### WORK ORDER
All lines from the one with "沿钢条走到圆柱最低点的半条钢带长度就是 $L$。钢条与竖直墙夹角为 $\theta$，故切点半径与水平方向夹角为" through the last are to be given again exactly as they stand in the data below, and only those.

++++++++

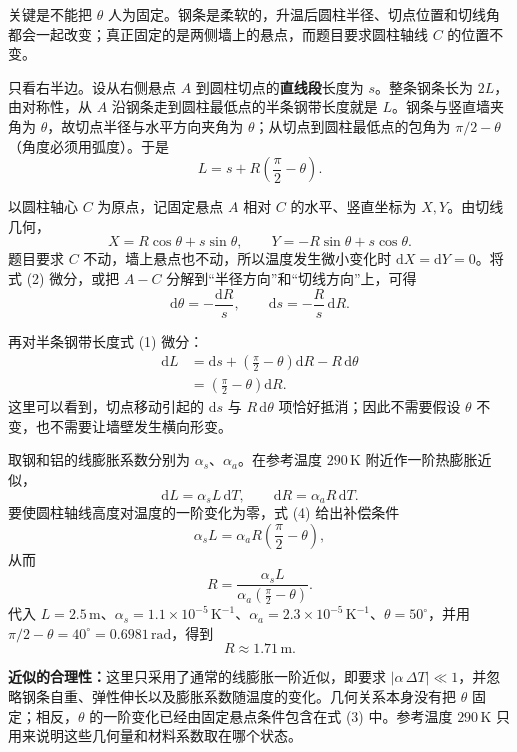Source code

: \begin{solution}
关键是不能把 $\theta$ 人为固定。钢条是柔软的，升温后圆柱半径、切点位置和切线角都会一起改变；真正固定的是两侧墙上的悬点，而题目要求圆柱轴线 $C$ 的位置不变。

只看右半边。设从右侧悬点 $A$ 到圆柱切点的\textbf{直线段}长度为 $s$。整条钢条长为 $2L$，由对称性，从 $A$ 沿钢条走到圆柱最低点的半条钢带长度就是 $L$。钢条与竖直墙夹角为 $\theta$，故切点半径与水平方向夹角为 $\theta$；从切点到圆柱最低点的包角为 $\pi/2-\theta$（角度必须用弧度）。于是
\[
L=s+R\left(\frac{\pi}{2}-\theta\right). \tag{1}
\]

以圆柱轴心 $C$ 为原点，记固定悬点 $A$ 相对 $C$ 的水平、竖直坐标为 $X,Y$。由切线几何，
\[
X=R\cos\theta+s\sin\theta,\qquad
Y=-R\sin\theta+s\cos\theta. \tag{2}
\]
题目要求 $C$ 不动，墙上悬点也不动，所以温度发生微小变化时 $\mathrm{d}X=\mathrm{d}Y=0$。将式 (2) 微分，或把 $A-C$ 分解到“半径方向”和“切线方向”上，可得
\[
\mathrm{d}\theta=-\frac{\mathrm{d}R}{s},\qquad
\mathrm{d}s=-\frac{R}{s}\,\mathrm{d}R. \tag{3}
\]

再对半条钢带长度式 (1) 微分：
\[
\begin{aligned}
\mathrm{d}L
 &=\mathrm{d}s+\left(\frac{\pi}{2}-\theta\right)\mathrm{d}R-R\,\mathrm{d}\theta\\
 &=\left(\frac{\pi}{2}-\theta\right)\mathrm{d}R.
\end{aligned} \tag{4}
\]
这里可以看到，切点移动引起的 $\mathrm{d}s$ 与 $R\,\mathrm{d}\theta$ 项恰好抵消；因此不需要假设 $\theta$ 不变，也不需要让墙壁发生横向形变。

取钢和铝的线膨胀系数分别为 $\alpha_s$、$\alpha_a$。在参考温度 $290\,\mathrm K$ 附近作一阶热膨胀近似，
\[
\mathrm{d}L=\alpha_s L\,\mathrm{d}T,\qquad
\mathrm{d}R=\alpha_a R\,\mathrm{d}T.
\]
要使圆柱轴线高度对温度的一阶变化为零，式 (4) 给出补偿条件
\[
\alpha_s L
 =\alpha_a R\left(\frac{\pi}{2}-\theta\right),
\]
从而
\[
\boxed{
R=\frac{\alpha_s L}
        {\alpha_a\left(\frac{\pi}{2}-\theta\right)} }.
\]
代入 $L=2.5\,\mathrm m$、$\alpha_s=1.1\times10^{-5}\,\mathrm{K^{-1}}$、$\alpha_a=2.3\times10^{-5}\,\mathrm{K^{-1}}$、$\theta=50^\circ$，并用
$\pi/2-\theta=40^\circ=0.6981\,\mathrm{rad}$，得到
\[
\boxed{R\approx1.71\,\mathrm m}.
\]

\textbf{近似的合理性：}这里只采用了通常的线膨胀一阶近似，即要求 $|\alpha\,\Delta T|\ll1$，并忽略钢条自重、弹性伸长以及膨胀系数随温度的变化。几何关系本身没有把 $\theta$ 固定；相反，$\theta$ 的一阶变化已经由固定悬点条件包含在式 (3) 中。参考温度 $290\,\mathrm K$ 只用来说明这些几何量和材料系数取在哪个状态。
\end{solution}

++++++++

### COMPLETED EXERCISE
只看右半边。设从右侧悬点 $A$ 到圆柱切点的\textbf{直线段}长度为 $s$。整条钢条长为 $2L$，由对称性，从 $A$ 沿钢条走到圆柱最低点的半条钢带长度就是 $L$。钢条与竖直墙夹角为 $\theta$，故切点半径与水平方向夹角为 $\theta$；从切点到圆柱最低点的包角为 $\pi/2-\theta$（角度必须用弧度）。于是
\[
L=s+R\left(\frac{\pi}{2}-\theta\right). \tag{1}
\]

以圆柱轴心 $C$ 为原点，记固定悬点 $A$ 相对 $C$ 的水平、竖直坐标为 $X,Y$。由切线几何，
\[
X=R\cos\theta+s\sin\theta,\qquad
Y=-R\sin\theta+s\cos\theta. \tag{2}
\]
题目要求 $C$ 不动，墙上悬点也不动，所以温度发生微小变化时 $\mathrm{d}X=\mathrm{d}Y=0$。将式 (2) 微分，或把 $A-C$ 分解到“半径方向”和“切线方向”上，可得
\[
\mathrm{d}\theta=-\frac{\mathrm{d}R}{s},\qquad
\mathrm{d}s=-\frac{R}{s}\,\mathrm{d}R. \tag{3}
\]

再对半条钢带长度式 (1) 微分：
\[
\begin{aligned}
\mathrm{d}L
 &=\mathrm{d}s+\left(\frac{\pi}{2}-\theta\right)\mathrm{d}R-R\,\mathrm{d}\theta\\
 &=\left(\frac{\pi}{2}-\theta\right)\mathrm{d}R.
\end{aligned} \tag{4}
\]
这里可以看到，切点移动引起的 $\mathrm{d}s$ 与 $R\,\mathrm{d}\theta$ 项恰好抵消；因此不需要假设 $\theta$ 不变，也不需要让墙壁发生横向形变。

取钢和铝的线膨胀系数分别为 $\alpha_s$、$\alpha_a$。在参考温度 $290\,\mathrm K$ 附近作一阶热膨胀近似，
\[
\mathrm{d}L=\alpha_s L\,\mathrm{d}T,\qquad
\mathrm{d}R=\alpha_a R\,\mathrm{d}T.
\]
要使圆柱轴线高度对温度的一阶变化为零，式 (4) 给出补偿条件
\[
\alpha_s L
 =\alpha_a R\left(\frac{\pi}{2}-\theta\right),
\]
从而
\[
\boxed{
R=\frac{\alpha_s L}
        {\alpha_a\left(\frac{\pi}{2}-\theta\right)} }.
\]
代入 $L=2.5\,\mathrm m$、$\alpha_s=1.1\times10^{-5}\,\mathrm{K^{-1}}$、$\alpha_a=2.3\times10^{-5}\,\mathrm{K^{-1}}$、$\theta=50^\circ$，并用
$\pi/2-\theta=40^\circ=0.6981\,\mathrm{rad}$，得到
\[
\boxed{R\approx1.71\,\mathrm m}.
\]

\textbf{近似的合理性：}这里只采用了通常的线膨胀一阶近似，即要求 $|\alpha\,\Delta T|\ll1$，并忽略钢条自重、弹性伸长以及膨胀系数随温度的变化。几何关系本身没有把 $\theta$ 固定；相反，$\theta$ 的一阶变化已经由固定悬点条件包含在式 (3) 中。参考温度 $290\,\mathrm K$ 只用来说明这些几何量和材料系数取在哪个状态。
\end{solution}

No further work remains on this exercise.